Nathalie Birli, triatleta secuestrada y agredida, consiguió pactar con su agresor para que la liberara

La trialeta austriaca de 27 años, que salió a entrenar en bicicleta, fue atropellada y retenida seis horas

El calvario de la deportista, mamá de un bebé de 14 meses
El calvario de la deportista, mamá de un bebé de 14 meses FOTO: N. Birli

Nathalie Birli, triatleta austriaca de 27 años, vivió hace algunos días un calvario. La deportista salió a entrar con su bicicleta, mientras su marido se quedaba en casa con el bebé de 14 semanas.
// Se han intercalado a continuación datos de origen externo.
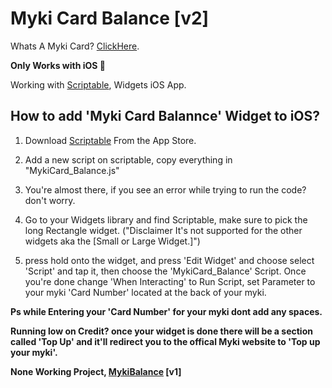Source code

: # Myki Card Balance [v2] 

Whats A Myki Card? [ClickHere](https://www.ptv.vic.gov.au/tickets/myki/buy-a-myki-and-top-up/myki-pass/).

**Only Works with iOS 🍌**

Working with [Scriptable](https://apps.apple.com/us/app/scriptable/id1405459188?ign-mpt=uo%3D4), Widgets iOS App.

## How to add 'Myki Card Balannce' Widget to iOS?

1) Download [Scriptable](https://apps.apple.com/us/app/scriptable/id1405459188?ign-mpt=uo%3D4) From the App Store.

2) Add a new script on scriptable, copy everything in "MykiCard_Balance.js"

3) You're almost there, if you see an error while trying to run the code? don't worry.

4) Go to your Widgets library and find Scriptable, make sure to pick the long Rectangle widget. ("Disclaimer It's not supported for the other widgets aka the [Small or Large Widget.]")

5) press hold onto the widget, and press 'Edit Widget' and choose select 'Script' and tap it, then choose the 'MykiCard_Balance' Script. 
Once you're done change 'When Interacting' to Run Script, set Parameter to your myki 'Card Number' located at the back of your myki.

**Ps while Entering your 'Card Number' for your myki dont add any spaces.**

**Running low on Credit? once your widget is done there will be a section called 'Top Up' and it'll redirect you to the 
offical Myki website to 'Top up your myki'.**

**None Working Project, [MykiBalance](https://github.com/imchlorine/MykiBalance) [v1]**
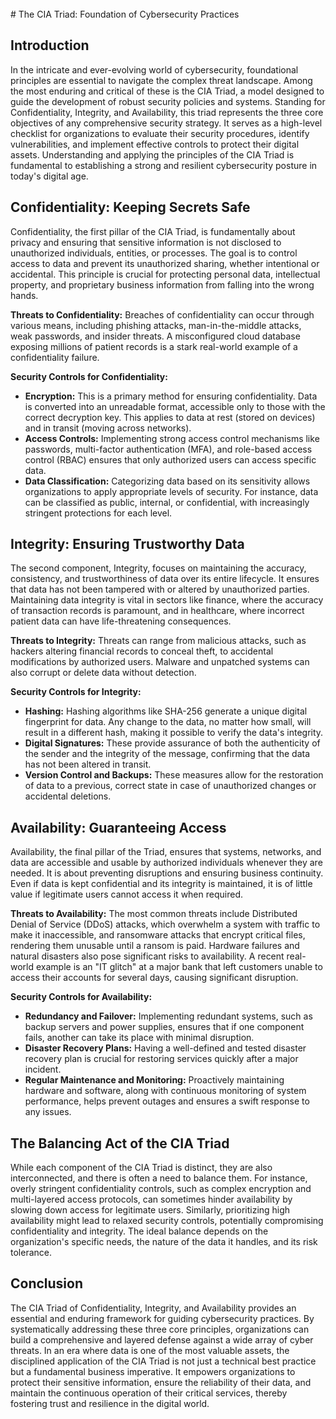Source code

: <br>
 # The CIA Triad: Foundation of Cybersecurity Practices

## Introduction

In the intricate and ever-evolving world of cybersecurity, foundational principles are essential to navigate the complex threat landscape. Among the most enduring and critical of these is the CIA Triad, a model designed to guide the development of robust security policies and systems. Standing for Confidentiality, Integrity, and Availability, this triad represents the three core objectives of any comprehensive security strategy. It serves as a high-level checklist for organizations to evaluate their security procedures, identify vulnerabilities, and implement effective controls to protect their digital assets. Understanding and applying the principles of the CIA Triad is fundamental to establishing a strong and resilient cybersecurity posture in today's digital age.

## Confidentiality: Keeping Secrets Safe

Confidentiality, the first pillar of the CIA Triad, is fundamentally about privacy and ensuring that sensitive information is not disclosed to unauthorized individuals, entities, or processes. The goal is to control access to data and prevent its unauthorized sharing, whether intentional or accidental. This principle is crucial for protecting personal data, intellectual property, and proprietary business information from falling into the wrong hands.

**Threats to Confidentiality:** Breaches of confidentiality can occur through various means, including phishing attacks, man-in-the-middle attacks, weak passwords, and insider threats. A misconfigured cloud database exposing millions of patient records is a stark real-world example of a confidentiality failure.

**Security Controls for Confidentiality:**
*   **Encryption:** This is a primary method for ensuring confidentiality. Data is converted into an unreadable format, accessible only to those with the correct decryption key. This applies to data at rest (stored on devices) and in transit (moving across networks).
*   **Access Controls:** Implementing strong access control mechanisms like passwords, multi-factor authentication (MFA), and role-based access control (RBAC) ensures that only authorized users can access specific data.
*   **Data Classification:** Categorizing data based on its sensitivity allows organizations to apply appropriate levels of security. For instance, data can be classified as public, internal, or confidential, with increasingly stringent protections for each level.

## Integrity: Ensuring Trustworthy Data

The second component, Integrity, focuses on maintaining the accuracy, consistency, and trustworthiness of data over its entire lifecycle. It ensures that data has not been tampered with or altered by unauthorized parties. Maintaining data integrity is vital in sectors like finance, where the accuracy of transaction records is paramount, and in healthcare, where incorrect patient data can have life-threatening consequences.

**Threats to Integrity:** Threats can range from malicious attacks, such as hackers altering financial records to conceal theft, to accidental modifications by authorized users. Malware and unpatched systems can also corrupt or delete data without detection.

**Security Controls for Integrity:**
*   **Hashing:** Hashing algorithms like SHA-256 generate a unique digital fingerprint for data. Any change to the data, no matter how small, will result in a different hash, making it possible to verify the data's integrity.
*   **Digital Signatures:** These provide assurance of both the authenticity of the sender and the integrity of the message, confirming that the data has not been altered in transit.
*   **Version Control and Backups:** These measures allow for the restoration of data to a previous, correct state in case of unauthorized changes or accidental deletions.

## Availability: Guaranteeing Access

Availability, the final pillar of the Triad, ensures that systems, networks, and data are accessible and usable by authorized individuals whenever they are needed. It is about preventing disruptions and ensuring business continuity. Even if data is kept confidential and its integrity is maintained, it is of little value if legitimate users cannot access it when required.

**Threats to Availability:** The most common threats include Distributed Denial of Service (DDoS) attacks, which overwhelm a system with traffic to make it inaccessible, and ransomware attacks that encrypt critical files, rendering them unusable until a ransom is paid. Hardware failures and natural disasters also pose significant risks to availability. A recent real-world example is an "IT glitch" at a major bank that left customers unable to access their accounts for several days, causing significant disruption.

**Security Controls for Availability:**
*   **Redundancy and Failover:** Implementing redundant systems, such as backup servers and power supplies, ensures that if one component fails, another can take its place with minimal disruption.
*   **Disaster Recovery Plans:** Having a well-defined and tested disaster recovery plan is crucial for restoring services quickly after a major incident.
*   **Regular Maintenance and Monitoring:** Proactively maintaining hardware and software, along with continuous monitoring of system performance, helps prevent outages and ensures a swift response to any issues.

## The Balancing Act of the CIA Triad

While each component of the CIA Triad is distinct, they are also interconnected, and there is often a need to balance them. For instance, overly stringent confidentiality controls, such as complex encryption and multi-layered access protocols, can sometimes hinder availability by slowing down access for legitimate users. Similarly, prioritizing high availability might lead to relaxed security controls, potentially compromising confidentiality and integrity. The ideal balance depends on the organization's specific needs, the nature of the data it handles, and its risk tolerance.

## Conclusion

The CIA Triad of Confidentiality, Integrity, and Availability provides an essential and enduring framework for guiding cybersecurity practices. By systematically addressing these three core principles, organizations can build a comprehensive and layered defense against a wide array of cyber threats. In an era where data is one of the most valuable assets, the disciplined application of the CIA Triad is not just a technical best practice but a fundamental business imperative. It empowers organizations to protect their sensitive information, ensure the reliability of their data, and maintain the continuous operation of their critical services, thereby fostering trust and resilience in the digital world.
Atropellada por una furgoneta, el drama no hacía más que comenzar.

La austriaca, afincada en Graz, fue además golpeada y secuestrada por un hombre que la obligó a subir a su coche.

«tras la caída tenía el antebrazo izquierdo roto. El hombre de la furgoneta me golpeó con un palo de madera en la cabeza, me ató con cinta aislante y me tiró al asiento trasero», explica Nathalie al diario Krone.at

La paliza dejaba inconsciente a la deportista, hasta que despertó desnuda y atada a una silla con los ojos tapados en casa del secuestrador. El hombre, que llevaba un cuchillo, le dijo que la liberaría al día siguiente.

«Me obligó a beber vino y aguardiente. También me metió en una bañera con agua fría e incluso quiso ahogarme. Él siempre iba con un cuchillo en la mano y estaba lleno de odio», prosigue Birli.

Birli, novena en el Campeonato de Europa de 2014, sufrió una fractura de cráneo y de un brazo. El agresor, un jardinero perturbado, cambió de actitud cuando ella vio las orquídeas que tenía en el jardín.

La sangre fría de Birli fue clave

Ella le contó que también tenía orquídeas ya que le gustaban mucho. Fue entones cuando el hombre cambió de actitud radicalmente y comenzó a explicarle sobre su padre fallecido, una madre alcohólica y una novia que lo había traicionado.

La triatleta le dijo que por favor no la matara, que tenía un bebé que la necesitaba. Por lo que pactó con él que todo habría quedado en un accidente y en lugar de un secuestro. Finalmente accedió y la llevó incluso a su casa.

«Gracias a Dios que fui capaz de liberarme, y que estoy bien, excepto por un brazo roto y una lesión en la cabeza», escribió Birli.